One mention of the phrase 'UFO', and people's prejudices and belief systems kick in, be they sceptics or believers. The term was too emotive and had too much baggage. So we devised 'Unidentified Aerial Phenomena' (UAP) as a replacement, and tried to use this in all internal policy documents, retaining the phrase 'UFO' only for our dealings with the public.
It worked. With the phrase 'UFO' having been quietly dropped, we pushed to get a study approved. To my surprise and delight, given some of the more sceptical voices in the Department, resources were eventually obtained. I assessed the formal proposal, when it arrived, and recommended to my bosses that the study be commissioned. Against my expectation, my recommendation was accepted. However, the project was subsequently delayed, and in 1994 I was promoted and posted to a different section. Accordingly, I played no part in the study and am certainly not - as has been alleged on the internet - its anonymous author.
So what did we get? After four years and 460 pages of analysis, have we solved the UFO mystery? Well, no, we haven't. "That UAP exist is indisputable", the Executive Summary states, before going on to say that no evidence has been found to suggest they are "hostile or under any type of control". What we have is a comprehensive drawing together of some existing research, coupled with some exotic new theories. But by its own admission, the report has not provided a definitive explanation of the phenomenon: "although the study cannot offer the certainty of explanation of all UAP phenomena ..." it says, leaving the door open.
One of the areas that will be most contentious relates to what the report refers to as "plasma related fields". Electrically-charged atmospheric plasmas are credited with having given rise to some of the reports of vast triangular-shaped craft, while the interaction of such plasma fields with the temporal lobes in the brain is cited as another reason why people might feel they were having a strange experience. The problem with this is that there's no scientific consensus here, and as a good rule of thumb one shouldn't try to explain one unknown phenomenon by citing evidence of another.
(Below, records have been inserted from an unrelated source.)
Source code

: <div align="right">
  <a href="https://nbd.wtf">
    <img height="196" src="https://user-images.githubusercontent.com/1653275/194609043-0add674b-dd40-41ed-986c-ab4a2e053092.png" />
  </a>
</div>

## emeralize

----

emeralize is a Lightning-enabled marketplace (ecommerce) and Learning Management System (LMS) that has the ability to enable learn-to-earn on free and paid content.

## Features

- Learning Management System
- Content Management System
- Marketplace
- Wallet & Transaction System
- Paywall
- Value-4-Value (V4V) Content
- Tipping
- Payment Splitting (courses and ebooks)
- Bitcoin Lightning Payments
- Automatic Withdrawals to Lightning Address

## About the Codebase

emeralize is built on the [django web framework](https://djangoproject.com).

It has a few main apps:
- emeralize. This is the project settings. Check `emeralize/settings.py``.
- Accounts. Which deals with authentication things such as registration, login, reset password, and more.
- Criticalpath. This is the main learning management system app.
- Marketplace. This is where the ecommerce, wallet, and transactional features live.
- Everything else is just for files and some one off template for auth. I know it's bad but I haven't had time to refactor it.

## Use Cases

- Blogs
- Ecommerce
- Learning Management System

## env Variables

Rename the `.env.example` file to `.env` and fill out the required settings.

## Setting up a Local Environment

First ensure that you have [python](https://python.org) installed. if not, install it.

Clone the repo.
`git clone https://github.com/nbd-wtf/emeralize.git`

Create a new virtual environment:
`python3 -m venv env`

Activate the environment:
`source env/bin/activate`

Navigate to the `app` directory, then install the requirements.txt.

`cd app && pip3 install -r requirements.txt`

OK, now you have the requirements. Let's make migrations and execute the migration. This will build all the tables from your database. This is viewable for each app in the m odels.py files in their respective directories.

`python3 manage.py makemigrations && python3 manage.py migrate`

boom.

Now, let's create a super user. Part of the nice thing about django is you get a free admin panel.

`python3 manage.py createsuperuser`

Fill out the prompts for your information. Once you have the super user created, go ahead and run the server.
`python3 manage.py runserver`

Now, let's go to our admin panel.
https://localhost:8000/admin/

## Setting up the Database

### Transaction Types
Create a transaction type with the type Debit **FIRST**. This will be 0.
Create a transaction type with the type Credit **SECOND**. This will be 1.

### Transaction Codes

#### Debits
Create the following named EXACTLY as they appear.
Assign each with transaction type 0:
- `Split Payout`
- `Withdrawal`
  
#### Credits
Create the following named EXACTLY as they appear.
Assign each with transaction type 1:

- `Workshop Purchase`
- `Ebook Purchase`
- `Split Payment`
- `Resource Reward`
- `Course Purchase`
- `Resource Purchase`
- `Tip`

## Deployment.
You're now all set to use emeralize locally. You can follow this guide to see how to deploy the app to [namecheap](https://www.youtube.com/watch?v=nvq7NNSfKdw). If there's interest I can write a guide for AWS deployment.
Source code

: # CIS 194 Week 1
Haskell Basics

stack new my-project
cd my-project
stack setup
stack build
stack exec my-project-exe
In other words, you can't explain one mystery with another one! That said, the opportunities presented here are recognised and the study recommends further investigation "into the applicability of various characteristics of plasmas in novel military applications".
The report also deals with flight safety issues. There are numerous UFO sightings involving pilots, and the Civil Aviation Authority has records of some terrifying near misses between aircraft and UFOs. In one such case, on 6 January 1995, a UFO came dangerously close to hitting a Boeing 737 with 60 passengers on board, on its approach to Manchester airport. The CAA commended the pilots for reporting the UFO and the official report states that both the degree of risk to the aircraft and the cause were "unassessable". Numerous RAF pilots have seen UFOs too. I have spoken to many such witnesses, not all of whom ever made an official UFO report. Project Condign has an intriguing recommendation when it comes to such aerial encounters: "No attempt should be made to out-manoeuvre a UAP during interception".
This is good news for all those with a serious interest in UFOs. The longest and most comprehensive UFO study ever undertaken in the United Kingdom is published, underpinning the MOD's commitment to the Freedom of Information Act and the principles of open government. Although some parts of the study have been quite properly withheld, as they relate to areas such as the capabilities of radar systems, the media and the public now have an insight into a world that was previously closed to them. The real X-Files have been opened and proof revealed as to just how seriously some of us in government viewed the UFO phenomenon, and how much hard work went into the effort to resolve one of the last great mysteries of our time.
Some commentators recently suggested that interest in UFOs was declining. The publication of this report looks set to reignite the debate and propel the subject back into the spotlight. UFOs - sorry, I mean UAPs - are back!